Information provided:
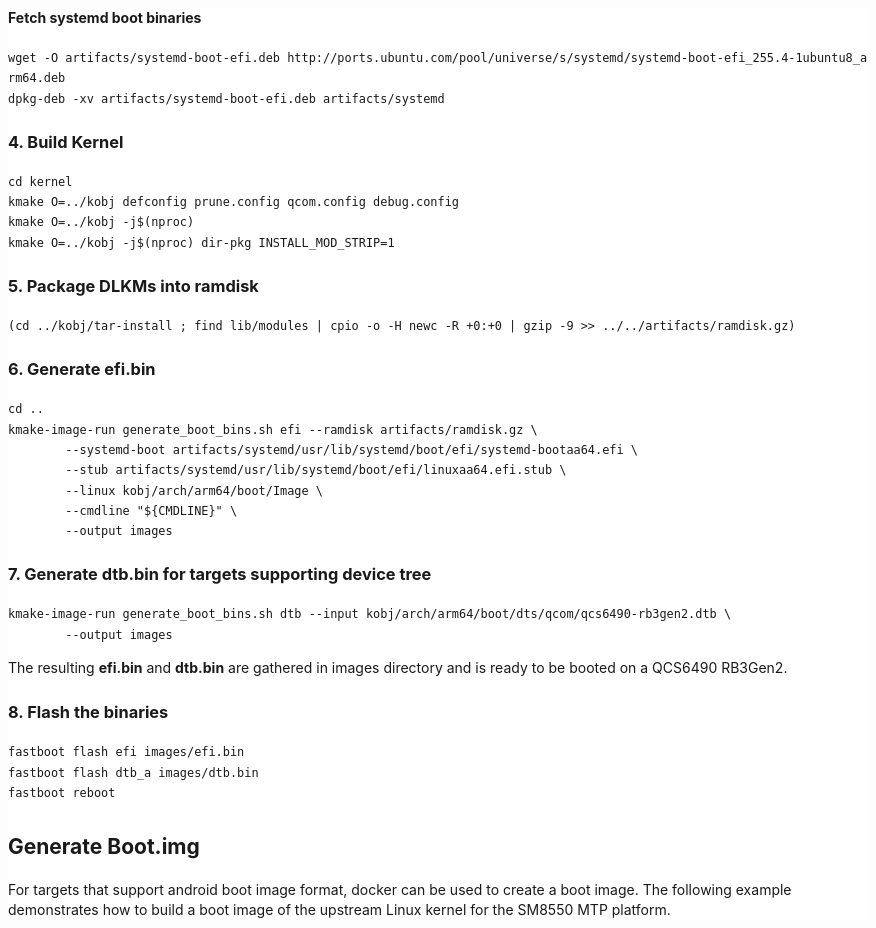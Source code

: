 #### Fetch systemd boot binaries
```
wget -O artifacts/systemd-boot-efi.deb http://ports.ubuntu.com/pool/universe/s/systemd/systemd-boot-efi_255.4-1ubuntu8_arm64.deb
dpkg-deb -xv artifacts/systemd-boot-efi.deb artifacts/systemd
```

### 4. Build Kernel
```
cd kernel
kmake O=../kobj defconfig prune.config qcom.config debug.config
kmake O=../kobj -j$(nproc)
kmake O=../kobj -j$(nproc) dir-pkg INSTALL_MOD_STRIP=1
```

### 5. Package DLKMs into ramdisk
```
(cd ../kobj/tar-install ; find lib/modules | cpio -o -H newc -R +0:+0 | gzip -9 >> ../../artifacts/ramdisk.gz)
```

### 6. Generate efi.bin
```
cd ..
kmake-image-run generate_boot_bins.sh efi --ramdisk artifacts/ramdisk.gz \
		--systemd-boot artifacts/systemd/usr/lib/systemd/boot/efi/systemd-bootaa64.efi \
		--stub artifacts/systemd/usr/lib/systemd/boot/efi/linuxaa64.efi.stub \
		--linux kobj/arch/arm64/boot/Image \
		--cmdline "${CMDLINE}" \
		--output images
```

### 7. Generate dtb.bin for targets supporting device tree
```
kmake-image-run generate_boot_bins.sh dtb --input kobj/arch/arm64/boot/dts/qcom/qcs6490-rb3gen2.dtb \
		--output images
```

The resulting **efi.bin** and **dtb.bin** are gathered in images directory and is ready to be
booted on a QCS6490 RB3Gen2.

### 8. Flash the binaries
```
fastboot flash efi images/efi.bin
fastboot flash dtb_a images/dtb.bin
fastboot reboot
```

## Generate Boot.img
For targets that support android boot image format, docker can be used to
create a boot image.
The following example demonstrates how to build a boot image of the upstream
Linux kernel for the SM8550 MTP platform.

...

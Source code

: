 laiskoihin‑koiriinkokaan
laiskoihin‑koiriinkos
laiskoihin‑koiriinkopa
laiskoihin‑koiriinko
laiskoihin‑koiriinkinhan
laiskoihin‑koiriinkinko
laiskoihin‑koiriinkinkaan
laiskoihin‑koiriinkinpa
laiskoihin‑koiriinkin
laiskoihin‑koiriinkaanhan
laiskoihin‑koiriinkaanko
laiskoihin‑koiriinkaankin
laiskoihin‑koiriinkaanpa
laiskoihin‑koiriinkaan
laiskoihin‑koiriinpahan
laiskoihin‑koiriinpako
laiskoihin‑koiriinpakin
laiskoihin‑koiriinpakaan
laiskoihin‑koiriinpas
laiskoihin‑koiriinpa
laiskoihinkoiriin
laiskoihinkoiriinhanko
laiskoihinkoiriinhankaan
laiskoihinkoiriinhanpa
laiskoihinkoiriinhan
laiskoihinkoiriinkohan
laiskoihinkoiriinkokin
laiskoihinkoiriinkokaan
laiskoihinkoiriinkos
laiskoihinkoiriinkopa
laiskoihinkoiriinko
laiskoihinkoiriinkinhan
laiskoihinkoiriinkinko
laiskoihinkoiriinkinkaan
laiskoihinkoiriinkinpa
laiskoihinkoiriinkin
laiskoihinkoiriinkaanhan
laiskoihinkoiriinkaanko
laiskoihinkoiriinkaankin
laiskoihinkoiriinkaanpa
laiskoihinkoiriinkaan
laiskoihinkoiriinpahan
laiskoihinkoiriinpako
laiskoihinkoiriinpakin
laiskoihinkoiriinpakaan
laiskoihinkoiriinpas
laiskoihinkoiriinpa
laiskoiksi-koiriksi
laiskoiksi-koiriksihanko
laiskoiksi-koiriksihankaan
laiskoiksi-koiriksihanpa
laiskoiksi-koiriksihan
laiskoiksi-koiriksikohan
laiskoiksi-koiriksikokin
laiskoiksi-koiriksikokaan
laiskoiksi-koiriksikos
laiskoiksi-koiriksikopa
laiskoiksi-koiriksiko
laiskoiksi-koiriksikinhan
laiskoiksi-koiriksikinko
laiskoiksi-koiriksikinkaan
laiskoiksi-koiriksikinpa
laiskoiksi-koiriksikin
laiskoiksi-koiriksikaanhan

* * *

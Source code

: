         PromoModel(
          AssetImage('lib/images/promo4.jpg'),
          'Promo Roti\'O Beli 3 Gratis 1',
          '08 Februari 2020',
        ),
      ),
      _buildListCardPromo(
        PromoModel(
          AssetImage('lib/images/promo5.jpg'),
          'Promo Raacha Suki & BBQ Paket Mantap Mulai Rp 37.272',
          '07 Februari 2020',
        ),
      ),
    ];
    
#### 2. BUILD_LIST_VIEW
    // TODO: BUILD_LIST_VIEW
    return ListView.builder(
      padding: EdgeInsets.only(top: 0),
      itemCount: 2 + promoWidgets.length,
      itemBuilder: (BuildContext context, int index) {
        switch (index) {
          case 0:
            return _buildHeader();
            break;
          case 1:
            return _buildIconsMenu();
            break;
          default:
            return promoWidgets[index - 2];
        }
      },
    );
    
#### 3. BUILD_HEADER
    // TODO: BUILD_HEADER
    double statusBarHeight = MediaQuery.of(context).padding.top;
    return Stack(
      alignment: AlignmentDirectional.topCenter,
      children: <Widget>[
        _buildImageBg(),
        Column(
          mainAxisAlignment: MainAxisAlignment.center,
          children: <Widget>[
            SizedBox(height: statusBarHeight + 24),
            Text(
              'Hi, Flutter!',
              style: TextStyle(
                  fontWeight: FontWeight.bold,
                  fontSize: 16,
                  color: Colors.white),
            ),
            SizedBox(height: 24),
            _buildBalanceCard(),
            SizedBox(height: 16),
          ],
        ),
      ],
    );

Directions for this task: Counting only the lines that include "statusBarHeight", state how many there are in the entries, and nothing else.

Solution to the problem: 2